Wesley tries running some experimental science, stuff starts going wrong for the Enterprise. After his nanomachines nearly killed everyone in a previous episode, he should probably be banned from ever running experiments on the ship again.

Wesley is the boring Crusher in this episode. The star of this one is his mom, which is pretty rare. Dr. Crusher doesn't get a whole lot of episodes to herself, and unfortunately one of her star episodes is Sub Rosa. Remember Me is pretty far up the opposite end of the spectrum from that disaster, thankfully! This episode is a decent mystery with good acting and a creepy premise. Unfortunately the day is saved by Wesley once again being The Galaxy's Genius, but everything up to that point is good.

The plot begins with Beverly noticing that people are disappearing not only from the Enterprise, but from history itself. No records or memories of these people exist anywhere but in her head, and the rate of disappearances is accelerating. The galaxy itself begins collapsing, and pretty much everything that can go wrong does. Beverly struggles to hold her sanity together while she works to find a solution.

This episode is good, but it would be better if Crusher survived the situation by her own strength of will and ingenuity, rather than Wesley solving everything with the help of the creepy space monster "The Traveler." I think this guy is probably the worst recurring good guy in all of Trek. He looks stupid, he's dull, and his fascination with Wesley isn't good for anyone. This should have been an episode that showed Wesley getting taken down a peg, as his attempt to turn the flagship of the Federation into his personal science lab results in disaster. If an outside source had to save Beverly, it should have been Geordi or Data, to show that Wesley may be smart, but he's still just an inexperienced kid. But no, the senior officers are more or less left looking like assistants as Wesley Saves the Day.

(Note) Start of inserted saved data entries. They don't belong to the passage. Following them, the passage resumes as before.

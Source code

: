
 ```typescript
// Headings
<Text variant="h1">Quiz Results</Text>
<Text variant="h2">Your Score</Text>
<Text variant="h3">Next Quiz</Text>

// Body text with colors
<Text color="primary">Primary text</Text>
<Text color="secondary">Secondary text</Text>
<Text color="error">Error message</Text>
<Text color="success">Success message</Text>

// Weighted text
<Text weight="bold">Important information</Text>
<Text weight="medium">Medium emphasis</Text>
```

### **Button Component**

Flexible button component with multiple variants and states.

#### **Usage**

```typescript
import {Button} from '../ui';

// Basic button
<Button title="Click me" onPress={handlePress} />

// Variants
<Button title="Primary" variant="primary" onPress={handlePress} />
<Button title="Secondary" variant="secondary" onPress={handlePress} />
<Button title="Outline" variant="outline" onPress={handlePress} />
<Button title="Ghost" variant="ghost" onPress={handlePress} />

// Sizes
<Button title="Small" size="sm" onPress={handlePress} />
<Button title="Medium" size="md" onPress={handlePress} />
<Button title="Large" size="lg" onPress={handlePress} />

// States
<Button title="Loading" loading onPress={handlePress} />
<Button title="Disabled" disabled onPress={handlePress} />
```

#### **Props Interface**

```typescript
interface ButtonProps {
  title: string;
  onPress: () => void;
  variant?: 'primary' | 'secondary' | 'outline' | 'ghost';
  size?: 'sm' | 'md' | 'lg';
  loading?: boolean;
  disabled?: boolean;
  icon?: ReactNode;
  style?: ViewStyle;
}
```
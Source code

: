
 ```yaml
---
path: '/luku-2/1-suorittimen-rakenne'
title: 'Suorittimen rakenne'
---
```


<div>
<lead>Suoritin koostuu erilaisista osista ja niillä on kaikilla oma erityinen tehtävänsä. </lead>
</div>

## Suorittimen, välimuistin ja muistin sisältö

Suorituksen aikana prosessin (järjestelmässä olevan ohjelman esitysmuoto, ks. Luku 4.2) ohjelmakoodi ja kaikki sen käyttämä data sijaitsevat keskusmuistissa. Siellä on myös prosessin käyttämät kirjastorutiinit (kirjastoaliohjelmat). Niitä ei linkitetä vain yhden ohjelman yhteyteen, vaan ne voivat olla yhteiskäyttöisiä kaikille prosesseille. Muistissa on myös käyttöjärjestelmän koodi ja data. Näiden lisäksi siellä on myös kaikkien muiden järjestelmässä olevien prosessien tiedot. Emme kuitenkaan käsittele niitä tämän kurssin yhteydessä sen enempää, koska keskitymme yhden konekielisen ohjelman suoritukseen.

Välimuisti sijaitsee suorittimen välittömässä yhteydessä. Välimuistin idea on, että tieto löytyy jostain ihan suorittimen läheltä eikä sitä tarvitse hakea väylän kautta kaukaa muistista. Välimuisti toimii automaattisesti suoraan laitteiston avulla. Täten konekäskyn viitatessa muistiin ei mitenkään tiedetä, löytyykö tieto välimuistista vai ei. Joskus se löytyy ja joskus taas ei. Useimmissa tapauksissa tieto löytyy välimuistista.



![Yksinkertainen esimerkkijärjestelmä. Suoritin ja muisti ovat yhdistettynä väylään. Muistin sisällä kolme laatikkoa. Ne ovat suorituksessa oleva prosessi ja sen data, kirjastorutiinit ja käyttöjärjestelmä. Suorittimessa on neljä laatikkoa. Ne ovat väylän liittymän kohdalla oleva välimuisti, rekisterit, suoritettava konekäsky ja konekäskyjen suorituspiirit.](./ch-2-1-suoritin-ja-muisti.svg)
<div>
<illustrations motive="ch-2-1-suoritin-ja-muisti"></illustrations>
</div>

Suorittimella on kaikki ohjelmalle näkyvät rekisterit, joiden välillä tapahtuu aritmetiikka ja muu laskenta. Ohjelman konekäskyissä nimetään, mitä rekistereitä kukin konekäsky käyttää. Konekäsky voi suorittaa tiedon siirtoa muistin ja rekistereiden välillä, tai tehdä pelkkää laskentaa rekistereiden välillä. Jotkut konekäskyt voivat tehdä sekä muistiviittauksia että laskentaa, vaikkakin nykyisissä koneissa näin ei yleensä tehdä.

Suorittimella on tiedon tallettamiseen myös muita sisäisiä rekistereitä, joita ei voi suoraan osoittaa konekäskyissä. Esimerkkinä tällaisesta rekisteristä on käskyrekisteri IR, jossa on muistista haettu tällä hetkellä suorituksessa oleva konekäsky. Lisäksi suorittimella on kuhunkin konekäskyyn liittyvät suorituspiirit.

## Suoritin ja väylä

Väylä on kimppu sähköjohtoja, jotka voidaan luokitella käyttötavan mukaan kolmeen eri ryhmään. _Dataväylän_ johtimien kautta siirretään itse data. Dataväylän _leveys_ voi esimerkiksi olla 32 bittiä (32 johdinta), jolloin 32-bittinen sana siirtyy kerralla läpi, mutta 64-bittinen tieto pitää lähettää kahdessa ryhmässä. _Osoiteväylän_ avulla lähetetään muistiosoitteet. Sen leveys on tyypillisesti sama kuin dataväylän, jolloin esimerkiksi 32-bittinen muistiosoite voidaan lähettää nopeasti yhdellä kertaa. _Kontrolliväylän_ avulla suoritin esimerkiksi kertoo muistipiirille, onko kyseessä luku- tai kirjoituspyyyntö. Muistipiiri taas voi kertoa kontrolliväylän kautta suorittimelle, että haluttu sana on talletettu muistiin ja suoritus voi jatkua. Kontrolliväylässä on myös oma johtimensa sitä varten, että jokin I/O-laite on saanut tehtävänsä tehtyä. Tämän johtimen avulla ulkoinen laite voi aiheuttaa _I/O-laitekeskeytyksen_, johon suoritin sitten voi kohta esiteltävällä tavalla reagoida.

I think a lot of fans' dislike of Wesley stems from premises like this. When he's allowed to be a normal teenager, or just another member of the crew, there's really nothing offensive about him as a character. When this young kid with no formal training shows those zany adults just how brilliant he is by coming up with solutions they never would have dreamed of, it's obnoxious. Blaming or disliking Wil Wheaton for this is extremely stupid, he does as good a job as anyone could with plots like these. The problem is that the writers (or, to go back to pre-production, Gene Roddenberry himself) thought that the audience would enjoy a Boy Genius character who can figure out problems like no one else. I'm glad that by the time we get to DS9, the main child character is a very organic, very human character. There's no real way to relate to Wesley in most of the plots that center around him.

As to this episode's pacing, I don't think the reveal about what's really going on should have been made so soon. It's shown about half way through the episode, and it kind of spoils the mystery behind it. I blame Rick Berman, again. His comment on this episode:

"That was a very interesting high concept episode. I thought it was possibly a little bit overly confusing. You're fooling the audience a little and I don't like to do that. They were looking at one world when, in fact, we were dealing with parallel universes and that was potentially confusing."

No, it is not a confusing episode. You just didn't respect the audience.